Just got a copy of Windows Vista Ultimate! Everything seems so complicated! Its so different from XP professional! I am lost within the programs!!!!  

 

Since its my first day to use Window Vista, is there a button to press to make the system stop asking for your approval (its annoying), if installing, downloading or just running program???


----------



## hojimoe (Mar 7, 2008)

uninstall it and put Xp back, that's the answer LOL


----------



## ameekplec. (May 1, 2008)

+1.

It's great cause it's so pretty. 

After that, no so much.


----------



## KnaveTO (May 13, 2007)

I hate to say it... but you should have waited till next week... Windows 7 will be launched and supposedly it is much more stable and isn't as much of a memory hog


----------



## AquaNeko (Jul 26, 2009)

Oh god... not Vista again.    

I had a pain of a time trying to get that to network on a clients office. I mean I went as far as retesting the lines in the server room, wall plug, putting the machine on the admin jack by the patch panel. Never had any trouble setting up a network on Win95/98/2K/XP before till the client got that Acer with Vista Home. Worst off.... I come from the days when M$ would give you a grace call if you had a legit copy of M$ on a system that was purchased but never used that single call before. Well not in this case M$ wanted ~$150 for the call. 

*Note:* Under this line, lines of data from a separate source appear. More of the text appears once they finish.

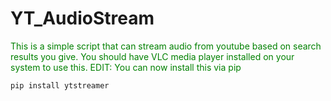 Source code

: # YT_AudioStream
<div style="color:green">
This is a simple script that can stream audio from youtube based on search results you give.
You should have VLC media player installed on your system to use this.
EDIT: You can now install this via pip</div>

```pip install ytstreamer```

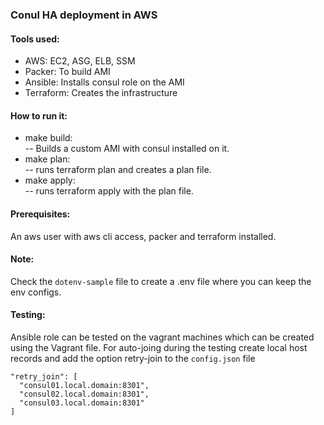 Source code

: ### Conul HA deployment in AWS

#### Tools used:
- AWS: EC2, ASG, ELB, SSM
- Packer: To build AMI
- Ansible: Installs consul role on the AMI
- Terraform: Creates the infrastructure
    

#### How to run it:

- make build:<br>
    -- Builds a custom AMI with consul installed on it.
- make plan:<br>
    -- runs terraform plan and creates a plan file.
- make apply:<br>
    -- runs terraform apply with the plan file.

#### Prerequisites:
An aws user with aws cli access, packer and terraform installed.

#### Note:
Check the `dotenv-sample` file to create a .env file where you can keep the env configs.


#### Testing:
Ansible role can be tested on the vagrant machines which can be created using the Vagrant file. For auto-joing during the testing create local host records and add the option retry-join to the `config.json` file
```
"retry_join": [ 
  "consul01.local.domain:8301",
  "consul02.local.domain:8301",
  "consul03.local.domain:8301"
]
```
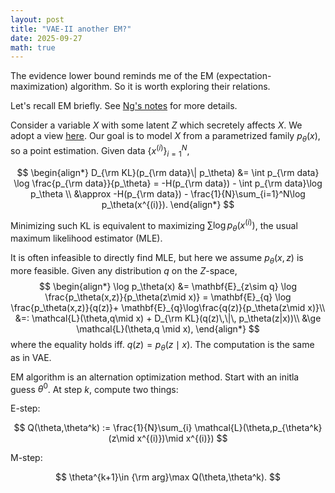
 ```yaml
---
layout: post
title: "VAE-II another EM?"
date: 2025-09-27
math: true
---
```


The evidence lower bound reminds me of the EM (expectation-maximization) algorithm. So it is worth exploring their relations.

Let's recall EM briefly. See [Ng's notes](https://cs229.stanford.edu/notes2020spring/cs229-notes8.pdf) for more details.

<!-- We use Jensen a lot, which says for any convex $\phi$,
$$
    \phi(\mathbf{E}X)\le \mathbf{E}[\phi(X)].
$$
If $\phi$ is strictly convex, the equality holds iff. $X=\mathbf{E}X$ a.s.
The proof is essentially the base case: $ \phi(\frac{a+b}{2})\le \frac{1}{2}(\phi(a)+\phi(b)). $ -->

Consider a variable $X$ with some latent $Z$ which secretely affects $X$.
We adopt a view [here](https://deepgenerativemodels.github.io/notes/vae/).
Our goal is to model $X$ from a parametrized family $p_\theta(x),$ so a point estimation. Given data 
$\lbrace x^{(i)} \rbrace_{i=1}^N,$

$$
\begin{align*}
D_{\rm KL}(p_{\rm data}\| p_\theta)
&= \int p_{\rm data} \log \frac{p_{\rm data}}{p_\theta}
= -H(p_{\rm data}) - \int p_{\rm data}\log p_\theta \\
&\approx  -H(p_{\rm data}) - \frac{1}{N}\sum_{i=1}^N\log p_\theta(x^{(i)}).
\end{align*}
$$

Minimizing such KL is equivalent to maximizing $\sum \log p_\theta(x^{(i)})$, the usual maximum likelihood estimator (MLE).

It is often infeasible to directly find MLE, but here we assume $p_\theta(x,z)$ is more feasible. Given any distribution $q$ on the $Z$-space,
$$
\begin{align*}
\log p_\theta(x) 
&= \mathbf{E}_{z\sim q} \log \frac{p_\theta(x,z)}{p_\theta(z\mid x)}
= \mathbf{E}_{q} \log \frac{p_\theta(x,z)}{q(z)}+
\mathbf{E}_{q}\log\frac{q(z)}{p_\theta(z\mid x)}\\ 
&=: \mathcal{L}(\theta,q\mid x) + D_{\rm KL}(q(z)\,\|\, p_\theta(z|x))\\ 
&\ge \mathcal{L}(\theta,q \mid x),
\end{align*}
$$
where the equality holds iff. $q(z)=p_\theta(z\mid x).$ 
The computation is the same as in VAE.

EM algorithm is an alternation optimization method. Start with an initla guess $\theta^0$.
At step $k$, 
compute two things: 

E-step:

$$
    Q(\theta,\theta^k) := \frac{1}{N}\sum_{i} \mathcal{L}(\theta,p_{\theta^k}(z\mid x^{(i)})\mid x^{(i)})
$$

M-step:

$$
    \theta^{k+1}\in {\rm arg}\max Q(\theta,\theta^k).
$$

Odd thing was when I took the computer home and put it on my network (running MSHOME & WORKGROUPS with MAC & PC's) I saw all my computers and the Mac at the time show up. It boggled the mind why it did not work at the clients place. Client was on WORKGROUPS. Heck I even picked Futureshop and BestBuy's techcrew and they all came up stumped even after checking everything, M$ XP/Vista compatibility downloads and even cutting new patch cable and such. Wierd as heck. The client ended up returning the computer to go back to WinXP. 

Now I've heard that Vista has compatibility issues with a lot of things before but I figured by now hopefully it would have been resolved. I can't wait for Win7 to try that out with it's integrated WinXP in it. I've heard good things from people already running Win7 for a month or two already using RC/Beta.


----------



## bigfishy (Jun 19, 2009)

hojimoe said:


> uninstall it and put Xp back, that's the answer LOL


I can't, because the xp pro is not legit! I got the cd key and everything! but somehow Microsoft detected as pirate! 





ameekplec. said:


> +1.
> 
> It's great cause it's so pretty.
> 
> After that, no so much.


first 64 bits system! YAY  I can finally see my ram go over 4gb 



KnaveTO said:


> I hate to say it... but you should have waited till next week... Windows 7 will be launched and supposedly it is much more stable and isn't as much of a memory hog


It will cost me $60 + $150 more for window 7 BUT its oem, which sticks to your motherboard and it's not transferrable! >.<;;

its Oct 22, 2009, but you can always get one ahead of time thru connection! 

I got my fallout3 the game, 2 days before they were being sold at the store!


----------



## Chris S (Dec 19, 2007)

bigfishy said:


> Since its my first day to use Window Vista, is there a button to press to make the system stop asking for your approval (its annoying), if installing, downloading or just running program???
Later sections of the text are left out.